**The task**
Your answer must be the line holding "Success Toastr" followed by every later line through the end of the entries, exactly as written.

(Records to process)

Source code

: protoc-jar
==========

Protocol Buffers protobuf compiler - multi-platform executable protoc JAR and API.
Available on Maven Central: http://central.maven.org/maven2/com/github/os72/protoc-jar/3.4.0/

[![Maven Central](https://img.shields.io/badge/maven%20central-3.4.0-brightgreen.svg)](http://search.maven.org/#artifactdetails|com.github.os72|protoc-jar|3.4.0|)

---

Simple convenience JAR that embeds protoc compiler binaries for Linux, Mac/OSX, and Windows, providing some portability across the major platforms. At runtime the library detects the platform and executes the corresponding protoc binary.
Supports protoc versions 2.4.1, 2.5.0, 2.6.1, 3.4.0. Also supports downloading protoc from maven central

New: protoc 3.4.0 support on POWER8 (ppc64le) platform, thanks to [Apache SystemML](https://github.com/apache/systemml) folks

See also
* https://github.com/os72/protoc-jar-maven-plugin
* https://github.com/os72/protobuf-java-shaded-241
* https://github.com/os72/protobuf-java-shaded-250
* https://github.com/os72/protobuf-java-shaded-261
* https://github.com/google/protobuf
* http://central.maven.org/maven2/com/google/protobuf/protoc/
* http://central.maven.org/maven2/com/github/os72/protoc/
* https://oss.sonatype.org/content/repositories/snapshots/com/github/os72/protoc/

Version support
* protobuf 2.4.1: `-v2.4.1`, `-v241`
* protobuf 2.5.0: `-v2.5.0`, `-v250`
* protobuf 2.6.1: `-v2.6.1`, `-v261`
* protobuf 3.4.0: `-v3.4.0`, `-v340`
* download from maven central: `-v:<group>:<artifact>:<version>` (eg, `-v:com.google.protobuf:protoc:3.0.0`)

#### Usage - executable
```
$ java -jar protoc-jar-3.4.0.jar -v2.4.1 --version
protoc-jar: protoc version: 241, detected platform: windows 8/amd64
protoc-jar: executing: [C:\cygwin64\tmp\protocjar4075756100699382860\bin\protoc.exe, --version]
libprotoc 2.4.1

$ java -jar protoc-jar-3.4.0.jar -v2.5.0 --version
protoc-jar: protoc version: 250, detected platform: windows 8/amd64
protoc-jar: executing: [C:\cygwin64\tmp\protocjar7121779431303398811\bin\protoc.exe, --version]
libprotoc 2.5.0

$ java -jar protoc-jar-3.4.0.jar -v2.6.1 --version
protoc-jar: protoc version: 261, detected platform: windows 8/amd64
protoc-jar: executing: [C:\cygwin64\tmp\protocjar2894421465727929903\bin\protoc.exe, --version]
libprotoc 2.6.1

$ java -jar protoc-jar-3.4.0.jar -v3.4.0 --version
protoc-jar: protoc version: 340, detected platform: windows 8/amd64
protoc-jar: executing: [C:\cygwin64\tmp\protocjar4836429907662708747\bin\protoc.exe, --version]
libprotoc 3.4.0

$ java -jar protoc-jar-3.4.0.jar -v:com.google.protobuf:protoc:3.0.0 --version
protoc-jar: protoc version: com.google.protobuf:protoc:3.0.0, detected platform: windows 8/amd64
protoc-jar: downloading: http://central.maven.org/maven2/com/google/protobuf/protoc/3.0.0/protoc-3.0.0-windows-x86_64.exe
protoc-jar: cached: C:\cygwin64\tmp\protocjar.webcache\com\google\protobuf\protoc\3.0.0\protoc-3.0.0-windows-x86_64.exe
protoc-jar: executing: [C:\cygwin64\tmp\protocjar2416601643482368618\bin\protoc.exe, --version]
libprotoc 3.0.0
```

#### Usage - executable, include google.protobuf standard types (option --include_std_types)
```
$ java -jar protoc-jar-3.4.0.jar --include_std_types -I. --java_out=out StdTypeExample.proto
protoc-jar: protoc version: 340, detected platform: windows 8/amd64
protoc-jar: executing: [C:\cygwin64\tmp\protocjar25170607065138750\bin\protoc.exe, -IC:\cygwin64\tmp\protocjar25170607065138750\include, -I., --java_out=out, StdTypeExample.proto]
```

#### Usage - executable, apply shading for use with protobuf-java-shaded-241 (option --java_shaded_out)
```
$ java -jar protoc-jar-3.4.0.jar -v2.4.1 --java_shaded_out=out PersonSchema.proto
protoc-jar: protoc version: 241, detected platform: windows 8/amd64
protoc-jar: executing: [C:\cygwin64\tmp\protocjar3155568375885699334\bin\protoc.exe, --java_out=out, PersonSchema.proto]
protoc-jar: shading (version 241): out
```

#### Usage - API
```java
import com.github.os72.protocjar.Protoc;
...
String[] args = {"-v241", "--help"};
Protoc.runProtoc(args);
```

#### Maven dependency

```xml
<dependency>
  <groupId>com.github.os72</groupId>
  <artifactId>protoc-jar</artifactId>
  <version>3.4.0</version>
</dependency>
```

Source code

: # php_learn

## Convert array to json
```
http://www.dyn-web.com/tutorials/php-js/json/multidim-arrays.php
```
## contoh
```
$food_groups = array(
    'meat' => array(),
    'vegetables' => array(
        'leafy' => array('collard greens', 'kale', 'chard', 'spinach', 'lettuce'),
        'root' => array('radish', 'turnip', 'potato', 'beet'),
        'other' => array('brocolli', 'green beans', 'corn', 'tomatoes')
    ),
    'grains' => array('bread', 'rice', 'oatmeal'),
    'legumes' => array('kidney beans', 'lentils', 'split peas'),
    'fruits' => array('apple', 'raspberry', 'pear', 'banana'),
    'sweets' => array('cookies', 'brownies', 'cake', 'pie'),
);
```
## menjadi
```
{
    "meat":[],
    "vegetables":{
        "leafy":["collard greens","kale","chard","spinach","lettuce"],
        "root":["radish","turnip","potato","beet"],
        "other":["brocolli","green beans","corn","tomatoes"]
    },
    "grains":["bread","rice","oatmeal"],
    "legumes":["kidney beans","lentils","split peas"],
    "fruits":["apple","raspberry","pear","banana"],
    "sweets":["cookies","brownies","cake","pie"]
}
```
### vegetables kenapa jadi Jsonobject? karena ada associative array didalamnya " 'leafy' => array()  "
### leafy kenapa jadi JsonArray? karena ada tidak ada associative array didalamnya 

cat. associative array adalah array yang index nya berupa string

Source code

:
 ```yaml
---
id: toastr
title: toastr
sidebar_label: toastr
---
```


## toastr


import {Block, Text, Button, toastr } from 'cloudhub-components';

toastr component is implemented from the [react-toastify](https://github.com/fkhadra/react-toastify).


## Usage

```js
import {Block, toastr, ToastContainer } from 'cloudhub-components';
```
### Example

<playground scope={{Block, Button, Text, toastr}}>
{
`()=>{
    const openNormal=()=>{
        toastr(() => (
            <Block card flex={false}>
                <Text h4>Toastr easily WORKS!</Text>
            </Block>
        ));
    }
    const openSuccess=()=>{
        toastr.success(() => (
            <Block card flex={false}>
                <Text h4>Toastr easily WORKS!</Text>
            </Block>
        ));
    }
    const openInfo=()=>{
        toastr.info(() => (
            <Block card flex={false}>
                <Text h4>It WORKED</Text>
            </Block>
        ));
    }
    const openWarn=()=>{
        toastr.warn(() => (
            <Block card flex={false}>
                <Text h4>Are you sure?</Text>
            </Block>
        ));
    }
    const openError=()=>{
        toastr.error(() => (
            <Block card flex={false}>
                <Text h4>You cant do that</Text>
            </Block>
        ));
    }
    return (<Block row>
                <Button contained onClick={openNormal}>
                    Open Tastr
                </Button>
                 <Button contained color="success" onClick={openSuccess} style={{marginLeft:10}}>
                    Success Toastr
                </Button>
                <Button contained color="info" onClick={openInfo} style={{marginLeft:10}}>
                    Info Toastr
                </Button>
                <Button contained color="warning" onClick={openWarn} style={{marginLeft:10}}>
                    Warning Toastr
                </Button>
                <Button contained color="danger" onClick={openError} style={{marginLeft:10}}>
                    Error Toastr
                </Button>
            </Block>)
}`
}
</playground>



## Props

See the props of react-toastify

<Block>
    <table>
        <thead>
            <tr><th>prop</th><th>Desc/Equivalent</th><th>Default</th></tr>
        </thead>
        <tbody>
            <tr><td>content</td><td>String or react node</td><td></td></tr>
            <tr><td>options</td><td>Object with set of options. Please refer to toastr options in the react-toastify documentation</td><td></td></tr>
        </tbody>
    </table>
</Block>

(End Records to process)

**Written response**
                    Success Toastr
                </Button>
                <Button contained color="info" onClick={openInfo} style={{marginLeft:10}}>
                    Info Toastr
                </Button>
                <Button contained color="warning" onClick={openWarn} style={{marginLeft:10}}>
                    Warning Toastr
                </Button>
                <Button contained color="danger" onClick={openError} style={{marginLeft:10}}>
                    Error Toastr
                </Button>
            </Block>)
}`
}
</playground>



## Props

See the props of react-toastify

<Block>
    <table>
        <thead>
            <tr><th>prop</th><th>Desc/Equivalent</th><th>Default</th></tr>
        </thead>
        <tbody>
            <tr><td>content</td><td>String or react node</td><td></td></tr>
            <tr><td>options</td><td>Object with set of options. Please refer to toastr options in the react-toastify documentation</td><td></td></tr>
        </tbody>
    </table>
</Block>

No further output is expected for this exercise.